O resultado desse coquetel explosivo chega às ruas com uma
força alarmante. Ano a ano, os
homens que deveriam dar segurança matam e morrem cada vez
mais. E, agora, amotinam-se com
frequência cada vez maior, deixando à própria sorte a população
que deveriam proteger.
Este ano, das 27 unidades da federação (26 Estados e DF), 2 enfrentam greve de policiais, 4 já enfrentaram e 8 estão sob ameaça.
"Uma remuneração justa, equipamentos adequados e normas
democráticas de disciplina são as
únicas formas de impedir situações como essa e garantir dedicação e eficiência às polícias", avalia
o sociólogo Benedito Domingos
Mariano, o primeiro ouvidor de
polícia do país, que deixou o cargo, em São Paulo, no final de 2000.
Comparação
Comparação feita pela Folha
mostra que o salário inicial de um
policial militar -regime no qual
está 71,7% do efetivo das polícias
estaduais- é menor do que o
rendimento médio dos trabalhadores em 3 das 6 principais regiões metropolitanas do país pesquisadas pelo IBGE.

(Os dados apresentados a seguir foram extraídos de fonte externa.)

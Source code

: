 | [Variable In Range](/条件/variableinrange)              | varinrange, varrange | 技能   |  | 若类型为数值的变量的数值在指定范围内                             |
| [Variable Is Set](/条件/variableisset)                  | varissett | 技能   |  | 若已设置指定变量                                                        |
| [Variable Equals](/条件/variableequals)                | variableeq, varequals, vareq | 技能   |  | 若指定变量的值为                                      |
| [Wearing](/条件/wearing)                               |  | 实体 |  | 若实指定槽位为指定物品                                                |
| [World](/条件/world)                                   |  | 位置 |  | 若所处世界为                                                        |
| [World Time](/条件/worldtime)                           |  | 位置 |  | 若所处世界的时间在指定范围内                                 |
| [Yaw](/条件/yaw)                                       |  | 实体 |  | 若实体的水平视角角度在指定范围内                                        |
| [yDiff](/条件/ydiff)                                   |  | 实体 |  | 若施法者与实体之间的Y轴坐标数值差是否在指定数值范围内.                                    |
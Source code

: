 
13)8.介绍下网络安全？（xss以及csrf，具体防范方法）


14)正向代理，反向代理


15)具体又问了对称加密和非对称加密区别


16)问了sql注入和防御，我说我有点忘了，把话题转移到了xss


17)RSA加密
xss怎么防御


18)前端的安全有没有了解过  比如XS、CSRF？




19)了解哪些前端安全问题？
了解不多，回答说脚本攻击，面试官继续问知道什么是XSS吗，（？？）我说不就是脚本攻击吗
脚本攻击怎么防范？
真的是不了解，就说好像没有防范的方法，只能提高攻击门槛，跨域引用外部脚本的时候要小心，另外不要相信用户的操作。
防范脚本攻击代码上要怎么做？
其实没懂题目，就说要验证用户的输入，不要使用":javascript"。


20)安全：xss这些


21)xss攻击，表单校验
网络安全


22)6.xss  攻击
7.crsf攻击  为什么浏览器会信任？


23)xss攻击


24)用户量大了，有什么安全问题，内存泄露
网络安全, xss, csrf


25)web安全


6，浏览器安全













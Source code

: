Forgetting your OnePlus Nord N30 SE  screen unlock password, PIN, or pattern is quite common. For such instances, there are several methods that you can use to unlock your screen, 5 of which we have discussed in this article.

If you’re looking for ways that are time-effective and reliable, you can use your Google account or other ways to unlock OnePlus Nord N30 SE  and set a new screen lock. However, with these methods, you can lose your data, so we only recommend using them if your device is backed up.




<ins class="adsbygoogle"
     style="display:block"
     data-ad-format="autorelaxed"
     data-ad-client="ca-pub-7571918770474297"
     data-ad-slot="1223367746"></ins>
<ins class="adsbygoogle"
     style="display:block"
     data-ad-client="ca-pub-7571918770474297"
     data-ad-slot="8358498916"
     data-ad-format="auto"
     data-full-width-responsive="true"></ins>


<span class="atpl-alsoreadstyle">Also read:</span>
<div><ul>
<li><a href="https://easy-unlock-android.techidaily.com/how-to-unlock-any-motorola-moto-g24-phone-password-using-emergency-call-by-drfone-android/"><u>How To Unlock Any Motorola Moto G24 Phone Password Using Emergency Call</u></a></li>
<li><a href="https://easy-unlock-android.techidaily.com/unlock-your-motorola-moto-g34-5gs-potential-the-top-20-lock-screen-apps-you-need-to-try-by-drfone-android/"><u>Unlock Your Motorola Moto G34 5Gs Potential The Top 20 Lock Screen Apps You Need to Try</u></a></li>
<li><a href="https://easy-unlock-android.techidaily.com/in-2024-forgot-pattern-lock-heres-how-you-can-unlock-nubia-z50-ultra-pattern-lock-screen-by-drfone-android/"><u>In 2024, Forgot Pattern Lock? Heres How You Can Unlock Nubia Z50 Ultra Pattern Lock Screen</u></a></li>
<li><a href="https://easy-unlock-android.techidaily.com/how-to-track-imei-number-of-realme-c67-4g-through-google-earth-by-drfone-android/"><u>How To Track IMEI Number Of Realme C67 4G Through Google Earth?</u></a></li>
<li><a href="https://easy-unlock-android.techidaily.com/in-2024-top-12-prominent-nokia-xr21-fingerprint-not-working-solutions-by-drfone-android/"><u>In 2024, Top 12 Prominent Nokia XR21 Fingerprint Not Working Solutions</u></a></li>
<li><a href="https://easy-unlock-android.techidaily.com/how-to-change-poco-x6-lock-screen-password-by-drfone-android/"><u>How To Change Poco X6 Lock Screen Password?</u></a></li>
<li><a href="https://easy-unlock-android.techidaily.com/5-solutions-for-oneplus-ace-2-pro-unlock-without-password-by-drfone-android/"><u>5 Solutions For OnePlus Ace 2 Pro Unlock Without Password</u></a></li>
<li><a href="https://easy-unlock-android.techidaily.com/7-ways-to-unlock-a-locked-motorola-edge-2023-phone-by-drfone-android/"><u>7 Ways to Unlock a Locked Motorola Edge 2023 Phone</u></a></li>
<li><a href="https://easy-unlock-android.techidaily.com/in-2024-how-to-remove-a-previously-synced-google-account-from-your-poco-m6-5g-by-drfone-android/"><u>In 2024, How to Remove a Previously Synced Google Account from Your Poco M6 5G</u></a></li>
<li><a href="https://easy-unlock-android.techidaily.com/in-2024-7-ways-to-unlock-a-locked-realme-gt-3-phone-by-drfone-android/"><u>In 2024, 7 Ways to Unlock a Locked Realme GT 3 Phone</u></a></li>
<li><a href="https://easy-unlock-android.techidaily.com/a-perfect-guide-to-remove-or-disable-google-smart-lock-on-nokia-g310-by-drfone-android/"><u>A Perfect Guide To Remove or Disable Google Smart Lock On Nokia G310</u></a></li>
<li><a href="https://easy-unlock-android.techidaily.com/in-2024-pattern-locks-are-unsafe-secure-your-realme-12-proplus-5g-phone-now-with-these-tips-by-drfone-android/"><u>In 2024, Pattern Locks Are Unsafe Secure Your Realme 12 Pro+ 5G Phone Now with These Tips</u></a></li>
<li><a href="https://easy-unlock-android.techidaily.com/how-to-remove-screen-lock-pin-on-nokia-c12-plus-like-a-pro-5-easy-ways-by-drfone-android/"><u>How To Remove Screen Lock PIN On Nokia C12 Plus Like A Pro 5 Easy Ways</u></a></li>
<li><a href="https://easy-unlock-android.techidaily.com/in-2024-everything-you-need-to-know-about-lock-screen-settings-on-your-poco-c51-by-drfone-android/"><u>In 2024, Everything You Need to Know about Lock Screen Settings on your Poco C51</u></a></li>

No Rio, por exemplo, o salário
médio dos trabalhadores era, em
abril, R$ 718,76. O soldado ganhava R$ 500. A situação se repete em
Porto Alegre: média de R$ 720,57,
contra um soldo de R$ 524. Em
São Paulo, os trabalhadores recebem, em média, R$ 884,20. Os soldados, R$ 756,78 (veja quadro
abaixo). São 65% da tropa.
O montante é praticante o mesmo do que é recebido por um coletor de lixo (R$ 700) e equivale a
78% do salário de um vigilante.
""Ninguém faz greve porque
quer. É um estado de necessidade", afirma o deputado estadual
Wilson Morais (PSDB), cabo da
PM paulista e presidente das Associações de Cabos e Soldados de
São Paulo e do Brasil.
Os baixos salários impõem à categoria a favelização e o endividamento. Em Pernambuco, a Associação de Cabos e Soldados projeta que 3.000 policiais da Grande
Recife -quase um terço do efetivo na região- moram em favelas, palafitas, áreas invadidas ou
insalubres, como lixões.
Em São Paulo, que tem o maior
efetivo do país -23% do total-,
a Associação de Cabos e Soldados
afirma que 30% dos praças moram em zonas violentas e 17% vivem em favelas ou cortiços.

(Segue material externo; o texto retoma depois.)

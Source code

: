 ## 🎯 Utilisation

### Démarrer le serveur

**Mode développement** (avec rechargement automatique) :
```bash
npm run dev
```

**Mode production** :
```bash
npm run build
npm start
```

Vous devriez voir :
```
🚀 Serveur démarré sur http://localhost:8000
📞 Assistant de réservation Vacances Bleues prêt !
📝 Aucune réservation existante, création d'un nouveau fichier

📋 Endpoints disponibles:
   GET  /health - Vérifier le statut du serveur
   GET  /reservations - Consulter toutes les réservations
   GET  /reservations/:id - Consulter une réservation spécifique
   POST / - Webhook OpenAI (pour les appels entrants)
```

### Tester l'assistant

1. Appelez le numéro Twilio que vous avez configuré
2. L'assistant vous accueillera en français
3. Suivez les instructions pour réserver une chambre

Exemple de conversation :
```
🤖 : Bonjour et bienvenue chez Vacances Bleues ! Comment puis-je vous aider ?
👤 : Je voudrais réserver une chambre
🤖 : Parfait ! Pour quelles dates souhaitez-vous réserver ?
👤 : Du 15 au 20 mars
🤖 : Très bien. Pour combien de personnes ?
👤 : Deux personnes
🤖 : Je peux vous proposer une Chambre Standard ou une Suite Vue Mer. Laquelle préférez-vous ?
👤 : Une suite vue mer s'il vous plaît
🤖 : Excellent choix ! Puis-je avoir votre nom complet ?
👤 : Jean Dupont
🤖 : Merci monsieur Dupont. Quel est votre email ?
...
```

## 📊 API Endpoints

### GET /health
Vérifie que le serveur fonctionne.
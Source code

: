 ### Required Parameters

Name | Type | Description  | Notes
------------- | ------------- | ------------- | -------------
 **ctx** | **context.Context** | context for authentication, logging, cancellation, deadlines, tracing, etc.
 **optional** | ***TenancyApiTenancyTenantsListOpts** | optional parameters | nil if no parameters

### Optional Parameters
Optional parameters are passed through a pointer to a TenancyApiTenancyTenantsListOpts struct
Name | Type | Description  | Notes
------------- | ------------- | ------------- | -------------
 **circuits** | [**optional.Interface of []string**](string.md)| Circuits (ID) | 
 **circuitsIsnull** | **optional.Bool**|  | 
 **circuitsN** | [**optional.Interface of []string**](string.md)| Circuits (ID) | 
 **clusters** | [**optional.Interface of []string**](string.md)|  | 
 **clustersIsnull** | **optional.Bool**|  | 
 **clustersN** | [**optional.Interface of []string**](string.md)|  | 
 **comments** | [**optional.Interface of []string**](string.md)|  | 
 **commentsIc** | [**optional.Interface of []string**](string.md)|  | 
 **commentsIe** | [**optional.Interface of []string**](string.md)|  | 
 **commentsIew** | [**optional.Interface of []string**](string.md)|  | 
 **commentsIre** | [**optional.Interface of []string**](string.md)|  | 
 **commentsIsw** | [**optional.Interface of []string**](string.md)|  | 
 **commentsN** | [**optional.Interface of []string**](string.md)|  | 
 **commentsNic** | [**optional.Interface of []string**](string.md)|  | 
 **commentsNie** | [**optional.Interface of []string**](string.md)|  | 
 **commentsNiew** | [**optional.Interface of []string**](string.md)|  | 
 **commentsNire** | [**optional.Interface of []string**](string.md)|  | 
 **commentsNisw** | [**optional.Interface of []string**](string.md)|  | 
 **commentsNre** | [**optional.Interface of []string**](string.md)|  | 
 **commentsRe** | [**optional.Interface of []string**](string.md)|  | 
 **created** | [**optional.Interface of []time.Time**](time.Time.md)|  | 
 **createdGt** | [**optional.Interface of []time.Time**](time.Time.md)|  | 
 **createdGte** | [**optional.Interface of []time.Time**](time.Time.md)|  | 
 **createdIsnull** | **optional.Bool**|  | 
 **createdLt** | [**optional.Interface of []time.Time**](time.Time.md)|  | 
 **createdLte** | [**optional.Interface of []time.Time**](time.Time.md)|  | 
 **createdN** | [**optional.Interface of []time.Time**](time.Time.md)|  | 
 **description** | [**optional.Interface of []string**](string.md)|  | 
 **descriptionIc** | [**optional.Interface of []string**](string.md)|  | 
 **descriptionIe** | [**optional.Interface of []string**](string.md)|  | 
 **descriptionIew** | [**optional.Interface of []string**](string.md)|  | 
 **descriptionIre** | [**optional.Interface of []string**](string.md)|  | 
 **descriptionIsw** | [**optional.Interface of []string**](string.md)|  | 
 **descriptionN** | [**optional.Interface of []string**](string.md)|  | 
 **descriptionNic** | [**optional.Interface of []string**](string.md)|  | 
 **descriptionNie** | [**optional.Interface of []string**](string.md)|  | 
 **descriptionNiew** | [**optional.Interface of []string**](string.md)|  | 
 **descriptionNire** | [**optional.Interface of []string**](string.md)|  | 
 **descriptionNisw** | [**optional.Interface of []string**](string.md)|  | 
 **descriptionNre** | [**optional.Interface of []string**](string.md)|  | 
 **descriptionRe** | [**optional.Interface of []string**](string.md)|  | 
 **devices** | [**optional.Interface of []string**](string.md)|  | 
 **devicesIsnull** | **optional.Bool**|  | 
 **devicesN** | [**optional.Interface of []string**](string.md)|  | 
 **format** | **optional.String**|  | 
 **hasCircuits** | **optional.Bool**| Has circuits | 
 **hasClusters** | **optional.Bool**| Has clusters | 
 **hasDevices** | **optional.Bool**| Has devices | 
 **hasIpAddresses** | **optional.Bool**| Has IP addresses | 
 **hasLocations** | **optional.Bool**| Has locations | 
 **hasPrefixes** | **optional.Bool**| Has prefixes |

A associação paulista tem um
convênio com a Caixa Econômica
Federal para oferecer moradia aos
praças, mas afirma que conseguiu
entregar até agora apenas 1.754
das 10 mil unidades previstas porque os PMs têm dificuldades de
comprovar a renda exigida.
Para completar o salário, segundo as associações de PMs do Estado de São Paulo, 13 mil homens
procuram as entidades para pedir
empréstimos a cada mês -15%
da corporação. Outros, fazem bicos de segurança, perueiro etc.
Em Pernambuco, a Polícia Civil
calcula que 90% do efetivo tenham outro emprego. "Quem
não faz bico é porque virou ladrão
ou tem parentes trabalhando",
diz o presidente do sindicato da
categoria, Henrique Leite. No DF,
onde são pagos os maiores salários do país, boa parte dos policiais trabalha de perueiro.
Na PM paulista, a estimativa é
que 85% da tropa trabalhe fora do
expediente. O bico é proibido pelo Regulamento Disciplinar, mas
o próprio comando da corporação admite, reservadamente, tolerar a infração e só puni-la quando
há tiroteio na folga.
A troca de tiros no bico, porém,
fica cada vez mais comum. No começo da década de 90, os homicídios de PMs paulistas na folga
eram o dobro dos registrados em
serviço -33 e 14. Em 2000, eles
foram o quádruplo -109 e 25.
Os PMs morrem, mas também
matam mais. De 1996 para cá, o
número de vítimas fatais das
ações policiais em São Paulo só
cresceu. Foram 368 naquele ano
contra 749 em 2000. Somadas às
vítimas dos policiais civis, elas
chegam a 406 (96) e 807 (2000). Os
demais Estados não têm dados
precisos sobre essas ocorrências.
"Vou descontar em quem?"
"Todo mundo precisa de uma
válvula de escape. Com contas
atrasadas, mulher falando, indo
preso por nada, vou descontar em
quem?", indaga o soldado Sérgio
(nome fictício), 46, 20 na PM paulista, afirmando que os motins e
os abusos são, em parte, motivados por medos e frustrações.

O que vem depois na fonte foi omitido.